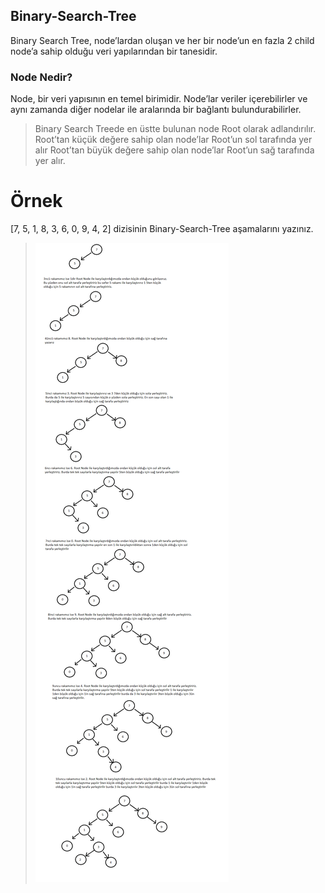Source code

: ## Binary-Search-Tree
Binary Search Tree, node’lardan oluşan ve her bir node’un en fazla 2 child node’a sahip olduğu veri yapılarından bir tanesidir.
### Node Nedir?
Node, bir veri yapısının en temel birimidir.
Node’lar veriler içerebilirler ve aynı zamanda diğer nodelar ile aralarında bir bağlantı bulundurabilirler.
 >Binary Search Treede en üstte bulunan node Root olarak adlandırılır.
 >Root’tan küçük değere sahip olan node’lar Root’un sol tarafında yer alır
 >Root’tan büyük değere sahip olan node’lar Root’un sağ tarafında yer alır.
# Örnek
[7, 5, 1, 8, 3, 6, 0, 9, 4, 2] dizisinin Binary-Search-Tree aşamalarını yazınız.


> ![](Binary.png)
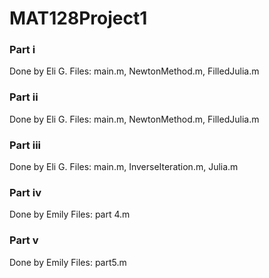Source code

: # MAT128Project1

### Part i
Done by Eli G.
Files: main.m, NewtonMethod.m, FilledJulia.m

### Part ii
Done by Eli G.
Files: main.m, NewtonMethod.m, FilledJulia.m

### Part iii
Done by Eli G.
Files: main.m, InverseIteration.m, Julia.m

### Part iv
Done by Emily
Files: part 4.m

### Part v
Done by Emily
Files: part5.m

····················

Once the images are removed, print the remaining data exactly as it appears above.

Exercise response -
Source code

: ## Binary-Search-Tree
Binary Search Tree, node’lardan oluşan ve her bir node’un en fazla 2 child node’a sahip olduğu veri yapılarından bir tanesidir.
### Node Nedir?
Node, bir veri yapısının en temel birimidir.
Node’lar veriler içerebilirler ve aynı zamanda diğer nodelar ile aralarında bir bağlantı bulundurabilirler.
 >Binary Search Treede en üstte bulunan node Root olarak adlandırılır.
 >Root’tan küçük değere sahip olan node’lar Root’un sol tarafında yer alır
 >Root’tan büyük değere sahip olan node’lar Root’un sağ tarafında yer alır.
# Örnek
[7, 5, 1, 8, 3, 6, 0, 9, 4, 2] dizisinin Binary-Search-Tree aşamalarını yazınız.


> ![](Binary.png)
Source code

: # MAT128Project1

### Part i
Done by Eli G.
Files: main.m, NewtonMethod.m, FilledJulia.m

### Part ii
Done by Eli G.
Files: main.m, NewtonMethod.m, FilledJulia.m

### Part iii
Done by Eli G.
Files: main.m, InverseIteration.m, Julia.m

### Part iv
Done by Emily
Files: part 4.m

### Part v
Done by Emily
Files: part5.m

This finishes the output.